**TASK DETAILS:** Without the images, write out the entries word for word.
(DATA RECORDS)
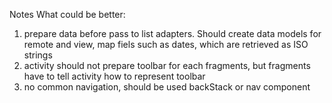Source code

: Notes
What could be better:
1) prepare data before pass to list adapters. Should create data models for remote and view, map fiels such as dates, which are
retrieved as ISO strings
2) activity should not prepare toolbar for each fragments, but fragments have to tell activity how to represent toolbar
3) no common navigation, should be used backStack or nav component
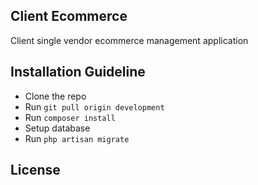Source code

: 
## Client Ecommerce

Client single vendor ecommerce management application

## Installation Guideline

- Clone the repo
- Run `git pull origin development`
- Run `composer install`
- Setup database
- Run `php artisan migrate`

## License

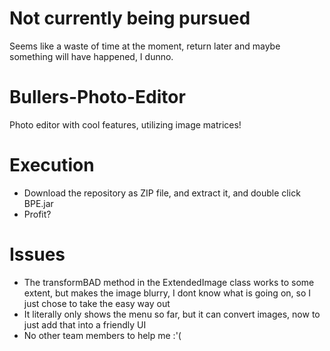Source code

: # Not currently being pursued
Seems like a waste of time at the moment, return later and maybe something will have happened, I dunno.

# Bullers-Photo-Editor
Photo editor with cool features, utilizing image matrices!

# Execution
* Download the repository as ZIP file, and extract it, and double click BPE.jar
* Profit?

# Issues
* The transformBAD method in the ExtendedImage class works to some extent, but makes the image blurry, I dont know what is going on, so I just chose to take the easy way out
* It literally only shows the menu so far, but it can convert images, now to just add that into a friendly UI
* No other team members to help me :'(
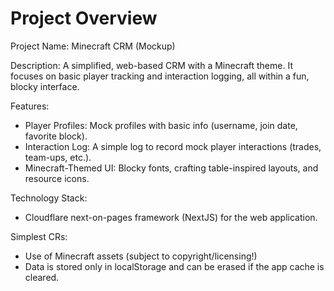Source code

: # Project Overview

Project Name: Minecraft CRM (Mockup)

Description: A simplified, web-based CRM with a Minecraft theme. It focuses on basic player tracking and interaction logging, all within a fun, blocky interface.

Features:
*   Player Profiles: Mock profiles with basic info (username, join date, favorite block).
*   Interaction Log: A simple log to record mock player interactions (trades, team-ups, etc.).
*   Minecraft-Themed UI: Blocky fonts, crafting table-inspired layouts, and resource icons.

Technology Stack:
*   Cloudflare next-on-pages framework (NextJS) for the web application.

Simplest CRs:
*   Use of Minecraft assets (subject to copyright/licensing!)
*   Data is stored only in localStorage and can be erased if the app cache is cleared.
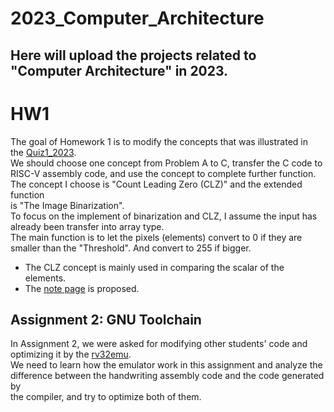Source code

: # 2023_Computer_Architecture  
Here will upload the projects related to "Computer Architecture" in 2023.    
------------------------------------------------------------------------  
# HW1
The goal of Homework 1 is to modify the concepts that was illustrated in  
the [Quiz1_2023](https://hackmd.io/@sysprog/arch2023-quiz1-sol).  
We should choose one concept from Problem A to C, transfer the C code to  
RISC-V assembly code, and use the concept to complete further function.  
The concept I choose is "Count Leading Zero (CLZ)" and the extended function  
is "The Image Binarization".  
To focus on the implement of binarization and CLZ, I assume the input has  
already been transfer into array type.  
The main function is to let the pixels (elements) convert to 0 if they are  
smaller than the "Threshold". And convert to 255 if bigger.  
* The CLZ concept is mainly used in comparing the scalar of the elements.  
* The [note page](https://hackmd.io/@edenlin/BkuFYLOxa) is proposed.  
  
## Assignment 2: GNU Toolchain  
In Assignment 2, we were asked for modifying other students' code and  
optimizing it by the [rv32emu](https://github.com/sysprog21/rv32emu).  
We need to learn how the emulator work in this assignment and analyze the  
difference between the handwriting assembly code and the code generated by  
the compiler, and try to optimize both of them.  

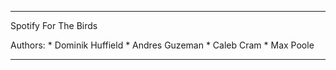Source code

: --------------------
Spotify For The Birds

Authors:
	* Dominik Huffield
	* Andres Guzeman
	* Caleb Cram
	* Max Poole

--------------------


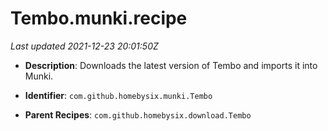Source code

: # Tembo.munki.recipe

_Last updated 2021-12-23 20:01:50Z_

- **Description**: Downloads the latest version of Tembo and imports it into Munki.

- **Identifier**: `com.github.homebysix.munki.Tembo`

- **Parent Recipes**: `com.github.homebysix.download.Tembo`
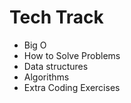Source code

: # Tech Track

* Big O
* How to Solve Problems
* Data structures
* Algorithms
* Extra Coding Exercises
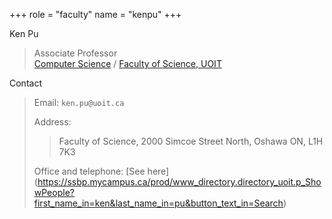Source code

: +++
role = "faculty"
name = "kenpu"
+++

Ken Pu

> Associate Professor <br>
> [Computer Science](http://www.science.uoit.ca/undergraduate/programs-and-information-for-prospective-students/computing-science/) /
> [Faculty of Science, UOIT](http://science.uoit.ca)

Contact

> Email: `ken.pu@uoit.ca`
>
> Address:
>
> > Faculty of Science, 2000 Simcoe Street North, Oshawa ON, L1H 7K3
>
> Office and telephone: 
> [See here]
> (https://ssbp.mycampus.ca/prod/www_directory.directory_uoit.p_ShowPeople?first_name_in=ken&last_name_in=pu&button_text_in=Search)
(End DATA RECORDS)
**EXERCISE ANSWER:**
Source code

: Notes
What could be better:
1) prepare data before pass to list adapters. Should create data models for remote and view, map fiels such as dates, which are
retrieved as ISO strings
2) activity should not prepare toolbar for each fragments, but fragments have to tell activity how to represent toolbar
3) no common navigation, should be used backStack or nav component
Source code

: 
## Client Ecommerce

Client single vendor ecommerce management application

## Installation Guideline

- Clone the repo
- Run `git pull origin development`
- Run `composer install`
- Setup database
- Run `php artisan migrate`

## License

Source code

: # Not currently being pursued
Seems like a waste of time at the moment, return later and maybe something will have happened, I dunno.

# Bullers-Photo-Editor
Photo editor with cool features, utilizing image matrices!

# Execution
* Download the repository as ZIP file, and extract it, and double click BPE.jar
* Profit?

# Issues
* The transformBAD method in the ExtendedImage class works to some extent, but makes the image blurry, I dont know what is going on, so I just chose to take the easy way out
* It literally only shows the menu so far, but it can convert images, now to just add that into a friendly UI
* No other team members to help me :'(
Source code

: # Project Overview

Project Name: Minecraft CRM (Mockup)

Description: A simplified, web-based CRM with a Minecraft theme. It focuses on basic player tracking and interaction logging, all within a fun, blocky interface.

Features:
*   Player Profiles: Mock profiles with basic info (username, join date, favorite block).
*   Interaction Log: A simple log to record mock player interactions (trades, team-ups, etc.).
*   Minecraft-Themed UI: Blocky fonts, crafting table-inspired layouts, and resource icons.

Technology Stack:
*   Cloudflare next-on-pages framework (NextJS) for the web application.

Simplest CRs:
*   Use of Minecraft assets (subject to copyright/licensing!)
*   Data is stored only in localStorage and can be erased if the app cache is cleared.
Source code

: # 2023_Computer_Architecture  
Here will upload the projects related to "Computer Architecture" in 2023.    
------------------------------------------------------------------------  
# HW1
The goal of Homework 1 is to modify the concepts that was illustrated in  
the [Quiz1_2023](https://hackmd.io/@sysprog/arch2023-quiz1-sol).  
We should choose one concept from Problem A to C, transfer the C code to  
RISC-V assembly code, and use the concept to complete further function.  
The concept I choose is "Count Leading Zero (CLZ)" and the extended function  
is "The Image Binarization".  
To focus on the implement of binarization and CLZ, I assume the input has  
already been transfer into array type.  
The main function is to let the pixels (elements) convert to 0 if they are  
smaller than the "Threshold". And convert to 255 if bigger.  
* The CLZ concept is mainly used in comparing the scalar of the elements.  
* The [note page](https://hackmd.io/@edenlin/BkuFYLOxa) is proposed.  
  
## Assignment 2: GNU Toolchain  
In Assignment 2, we were asked for modifying other students' code and  
optimizing it by the [rv32emu](https://github.com/sysprog21/rv32emu).  
We need to learn how the emulator work in this assignment and analyze the  
difference between the handwriting assembly code and the code generated by  
the compiler, and try to optimize both of them.  

Source code

: --------------------
Spotify For The Birds

Authors:
	* Dominik Huffield
	* Andres Guzeman
	* Caleb Cram
	* Max Poole

--------------------


Source code

: # Tembo.munki.recipe

_Last updated 2021-12-23 20:01:50Z_

- **Description**: Downloads the latest version of Tembo and imports it into Munki.

- **Identifier**: `com.github.homebysix.munki.Tembo`

- **Parent Recipes**: `com.github.homebysix.download.Tembo`
Source code

: # Tech Track

* Big O
* How to Solve Problems
* Data structures
* Algorithms
* Extra Coding Exercises
Source code

: +++
role = "faculty"
name = "kenpu"
+++

Ken Pu

> Associate Professor <br>
> [Computer Science](http://www.science.uoit.ca/undergraduate/programs-and-information-for-prospective-students/computing-science/) /
> [Faculty of Science, UOIT](http://science.uoit.ca)

Contact

> Email: `ken.pu@uoit.ca`
>
> Address:
>
> > Faculty of Science, 2000 Simcoe Street North, Oshawa ON, L1H 7K3
>
> Office and telephone: 
> [See here]
> (https://ssbp.mycampus.ca/prod/www_directory.directory_uoit.p_ShowPeople?first_name_in=ken&last_name_in=pu&button_text_in=Search)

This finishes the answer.